DeepSeek-R1-671B-Q4_K_M with 1 or 2 Arc A770 on Xeon
Headline vs. Reality
- Multiple commenters say the title is misleading: you are not truly “running DeepSeek-R1-671B on 1–2 A770s” in VRAM.
- The guide’s early example is a 7B distilled model, but deeper in it discusses the full DeepSeek-R1 Q4_K_M with FlashMoE.
- The actual recipe: ~380 GB of system RAM + 1–8 Intel Arc A770 GPUs + 500 GB disk. Most of the model resides in CPU memory; GPUs offload a smaller portion.
MoE Architecture & Active Parameters
- DeepSeek V3/R1 is a sparse MoE: out of 256 experts per layer, K=8 routed experts plus 1 shared expert are active each forward pass.
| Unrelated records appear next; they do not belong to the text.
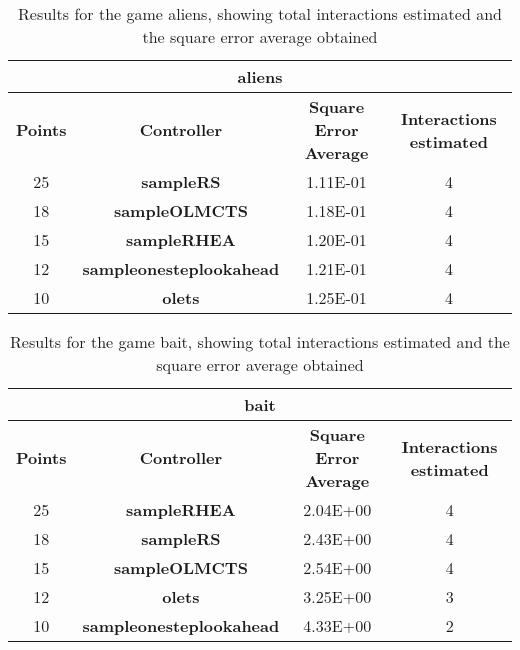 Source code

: \begin{table*}[!t]
\begin{center}
\begin{adjustbox}{width=1\textwidth}
\begin{tabular}{|c|c|c|c|}
\hline
\multicolumn{4}{|c|}{\textbf{aliens}}\\
\hline
\textbf{Points} & \textbf{Controller} & \textbf{Square Error Average} & \textbf{Interactions estimated}\\
\hline
25 & \textbf{sampleRS} & 1.11E-01 & 4
 \\
\hline
18 & \textbf{sampleOLMCTS} & 1.18E-01 & 4
 \\
\hline
15 & \textbf{sampleRHEA} & 1.20E-01 & 4
 \\
\hline
12 & \textbf{sampleonesteplookahead} & 1.21E-01 & 4
 \\
\hline
10 & \textbf{olets} & 1.25E-01 & 4
 \\
\hline
\end{tabular}
\end{adjustbox}
\caption{Results for the game aliens, showing total interactions estimated and the square error average obtained}
\label{tab:weights}
\end{center}
\end{table*}
\begin{table*}[!t]
\begin{center}
\begin{adjustbox}{width=1\textwidth}
\begin{tabular}{|c|c|c|c|}
\hline
\multicolumn{4}{|c|}{\textbf{bait}}\\
\hline
\textbf{Points} & \textbf{Controller} & \textbf{Square Error Average} & \textbf{Interactions estimated}\\
\hline
25 & \textbf{sampleRHEA} & 2.04E+00 & 4
 \\
\hline
18 & \textbf{sampleRS} & 2.43E+00 & 4
 \\
\hline
15 & \textbf{sampleOLMCTS} & 2.54E+00 & 4
 \\
\hline
12 & \textbf{olets} & 3.25E+00 & 3
 \\
\hline
10 & \textbf{sampleonesteplookahead} & 4.33E+00 & 2
 \\
\hline
\end{tabular}
\end{adjustbox}
\caption{Results for the game bait, showing total interactions estimated and the square error average obtained}
\label{tab:weights}
\end{center}
\end{table*}
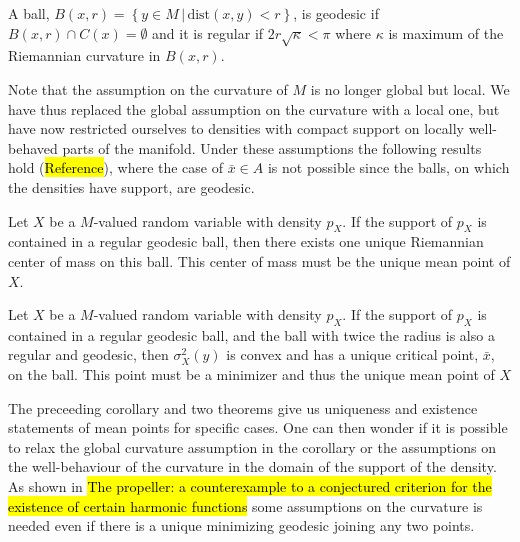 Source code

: \begin{definition}
A ball, $B(x,r) = \left\{ y \in M \, | \, \text{dist}(x,y) < r  \right\}$, is geodesic if $B(x,r) \cap C(x) = \emptyset$ and it is regular if $2r \sqrt{\kappa} < \pi$ where $\kappa$ is maximum of the Riemannian curvature in $B(x,r)$.
\end{definition}

Note that the assumption on the curvature of $M$ is no longer global but local. We have thus replaced the global assumption on the curvature with a local one, but have now restricted ourselves to densities with compact support on locally well-behaved parts of the manifold. Under these assumptions the following results hold (\hl{Reference}), where the case of $\bar{x} \in A$ is not possible since the balls, on which the densities have support, are geodesic. 

\begin{theorem}
Let $X$ be a $M$-valued random variable with density $p_X$. If the support of $p_X$ is contained in a regular geodesic ball, then there exists one unique Riemannian center of mass on this ball. This center of mass must be the unique mean point of $X$.
\end{theorem}

\begin{theorem}
Let $X$ be a $M$-valued random variable with density $p_X$. If the support of $p_X$ is contained in a regular geodesic ball, and the ball with twice the radius is also a regular and geodesic, then $\sigma^2_X(y)$ is convex and has a unique critical point, $\bar{x}$, on the ball. This point must be a minimizer and thus the unique mean point of $X$
\end{theorem}

The preceeding corollary and two theorems give us uniqueness and existence statements of mean points for specific cases. One can then wonder if it is possible to relax the global curvature assumption in the corollary or the assumptions on the well-behaviour of the curvature in the domain of the support of the density. As shown in \hl{The propeller: a counterexample to a conjectured criterion for the existence of certain harmonic functions} some assumptions on the curvature is needed even if there is a unique minimizing geodesic joining any two points.



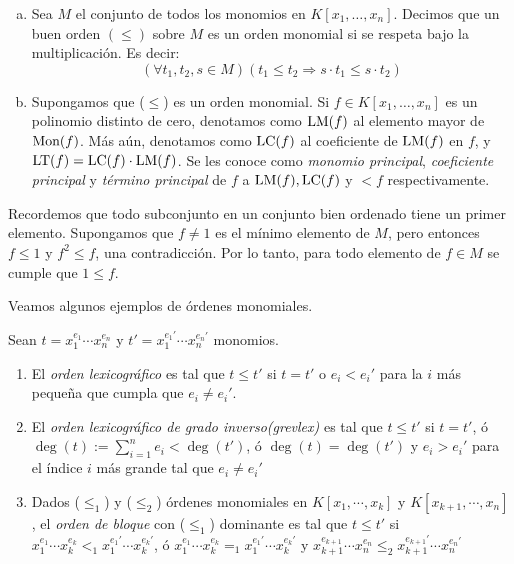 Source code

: \begin{definition}
\begin{enumerate}[a)]
\item Sea $M$ el conjunto de todos los monomios en $K[x_1, \dots, x_n]$. Decimos que un buen orden $(\leq)$ sobre $M$ es un orden monomial si se respeta bajo la multiplicación. Es decir: 
$$ (\forall t_1, t_2, s \in M)(t_1 \leq  t_2 \Rightarrow s\cdot t_1 \leq s\cdot t_2) $$
\item Supongamos que ($\leq$) es un orden monomial. Si $f \in K[x_1, \dots, x_n]$ es un polinomio distinto de cero, denotamos como $\textrm{LM}(f)$ al elemento mayor de $\textrm{Mon}(f)$. Más aún, denotamos como $\textrm{LC}(f)$ al coeficiente de $\textrm{LM}(f)$ en $f$, y $\textrm{LT}(f) = \textrm{LC}(f)\cdot\textrm{LM}(f)$. Se les conoce como \emph{monomio principal}, \emph{coeficiente principal} y \emph{término principal} de $f$ a $\textrm{LM}(f), \textrm{LC}(f)$ y $\lt{f}$ respectivamente.
\end{enumerate}
\end{definition}

Recordemos que todo subconjunto en un conjunto bien ordenado tiene un primer elemento. Supongamos que $f \neq 1$ es el mínimo elemento de $M$, pero entonces $f \leq 1$ y $f^2 \leq f$, una contradicción. Por lo tanto, para todo elemento de $f \in M$ se cumple que $1 \leq f$.



Veamos algunos ejemplos de órdenes monomiales.

\begin{example} Sean $t = x_1^{e_1}\cdots x_n^{e_n}$ y $t' = x_1^{e_1'}\cdots x_n^{e_n'}$ monomios.
\begin{enumerate} [(1)]
\item El \emph{orden lexicográfico} es tal que $t \leq t'$ si $t = t'$ o $e_i < e_i'$ para la $i$ más pequeña que cumpla que $e_i \neq e_i'$.
\item El \emph{orden lexicográfico de grado inverso(grevlex)} es tal que $t \leq t'$ si $t = t'$, ó $\deg{(t)} := \sum_{i=1}^n e_i < \deg{(t')}$, ó $\deg{(t)} = \deg{(t')}$ y $e_i > e_i'$ para el índice $i$ más grande tal que $e_i \neq e_i'$
\item Dados ($\leq_1$) y ($\leq_2$) órdenes monomiales en $K[x_1,\cdots,x_k]$ y $K[x_{k+1},\cdots,x_n]$, el \emph{orden de bloque} con ($\leq_1$) dominante es tal que $t \leq t'$ si $x_1^{e_1}\cdots x_k^{e_k} <_1 x_1^{e_1'}\cdots x_k^{e_k'}$, ó $x_1^{e_1}\cdots x_k^{e_k} =_1 x_1^{e_1'}\cdots x_k^{e_k'}$ y  $x_{k+1}^{e_{k+1}}\cdots x_n^{e_n} \leq_2 x_{k+1}^{e_{k+1}'}\cdots x_n^{e_n'}$
\end{enumerate}
\end{example}

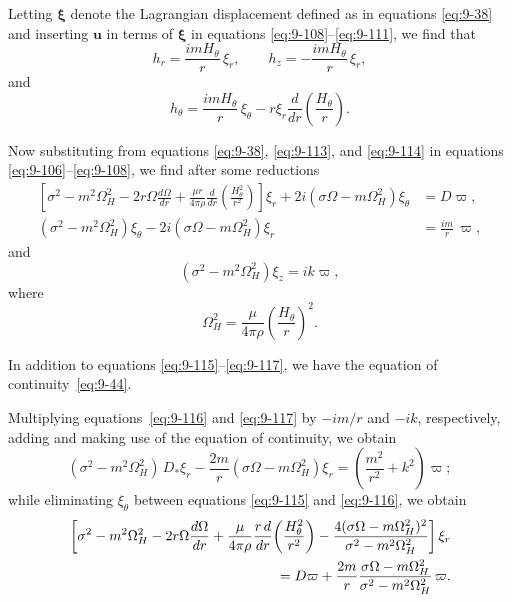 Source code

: Letting $\boldsymbol{\xi}$ denote the Lagrangian displacement defined as in equations \eqref{eq:9-38} and inserting $\mathbf{u}$ in terms of $\boldsymbol{\xi}$ in equations \eqref{eq:9-108}--\eqref{eq:9-111}, we find that
\begin{equation}
h_r = \frac{imH_\theta}{r}\, \xi_r, \qquad h_z = -\frac{imH_\theta}{r}\, \xi_r, \label{eq:9-113}
\end{equation}
and
\begin{equation}
h_\theta = \frac{imH_\theta}{r}\, \xi_\theta - r\xi_r \frac{d}{dr}\!\left(\frac{H_\theta}{r}\right). \label{eq:9-114}
\end{equation}

Now substituting from equations \eqref{eq:9-38}, \eqref{eq:9-113}, and \eqref{eq:9-114} in equations \eqref{eq:9-106}--\eqref{eq:9-108}, we find after some reductions
\begin{align}
\left[\sigma^2 - m^2\Omega_H^2 - 2r\Omega\frac{d\Omega}{dr} + \frac{\mu r}{4\pi\rho}\frac{d}{dr}\!\left(\frac{H_\theta^2}{r^2}\right)\right]\xi_r + 2i(\sigma\Omega - m\Omega_H^2)\xi_\theta &= D\varpi, \label{eq:9-115} \\
(\sigma^2 - m^2\Omega_H^2)\xi_\theta - 2i(\sigma\Omega - m\Omega_H^2)\xi_r &= \frac{im}{r}\,\varpi, \label{eq:9-116}
\end{align}
and
\begin{equation}
(\sigma^2 - m^2\Omega_H^2)\xi_z = ik\varpi, \label{eq:9-117}
\end{equation}
where
\begin{equation}
\Omega_H^2 = \frac{\mu}{4\pi\rho}\left(\frac{H_\theta}{r}\right)^2. \label{eq:9-118}
\end{equation}

In addition to equations \eqref{eq:9-115}--\eqref{eq:9-117}, we have the equation of continuity~\eqref{eq:9-44}.

Multiplying equations~\eqref{eq:9-116} and \eqref{eq:9-117} by $-im/r$ and $-ik$, respectively, adding and making use of the equation of continuity, we obtain
\begin{equation}
(\sigma^2 - m^2\Omega_H^2)\, D_*\xi_r - \frac{2m}{r}(\sigma\Omega - m\Omega_H^2)\xi_r = \left(\frac{m^2}{r^2} + k^2\right)\varpi; \label{eq:9-119}
\end{equation}
while eliminating $\xi_\theta$ between equations \eqref{eq:9-115} and \eqref{eq:9-116}, we obtain
\begin{align}
\left[\sigma^2 - m^2\Omega_H^2 - 2r\Omega\frac{d\Omega}{dr} + \frac{\mu}{4\pi\rho}\frac{r\, d}{dr}\!\left(\frac{H_\theta^2}{r^2}\right) - \frac{4(\sigma\Omega - m\Omega_H^2)^2}{\sigma^2 - m^2\Omega_H^2}\right]\xi_r \notag \\
= D\varpi + \frac{2m}{r}\frac{\sigma\Omega - m\Omega_H^2}{\sigma^2 - m^2\Omega_H^2}\,\varpi. \label{eq:9-120}
\end{align}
- “37B” refers to active parameters per token (experts + router + overhead), not size of a single expert.
- If the same experts are selected for consecutive tokens, later tokens can reuse experts in VRAM and behave more like a 37B model in practice; if experts change frequently, CPU–GPU transfers dominate.
Implementation Details (llama.cpp / ipex-llm)
- This builds on llama.cpp with Intel’s ipex-llm extensions for hybrid CPU–GPU MoE.
- One commenter notes llama.cpp traditionally splits layers between CPU and GPU, so GPU speedups are gated by CPU layers; Intel says they add extra MoE-specific optimizations.
- With a single A770, context length appears limited (~1024 tokens); more GPUs may allow longer context.
Performance & Benchmarks
- Official TPS numbers for DeepSeek-R1 in this setup are sparse; only a claim of “>8 tokens/s” on a dual-socket 5th‑gen Xeon.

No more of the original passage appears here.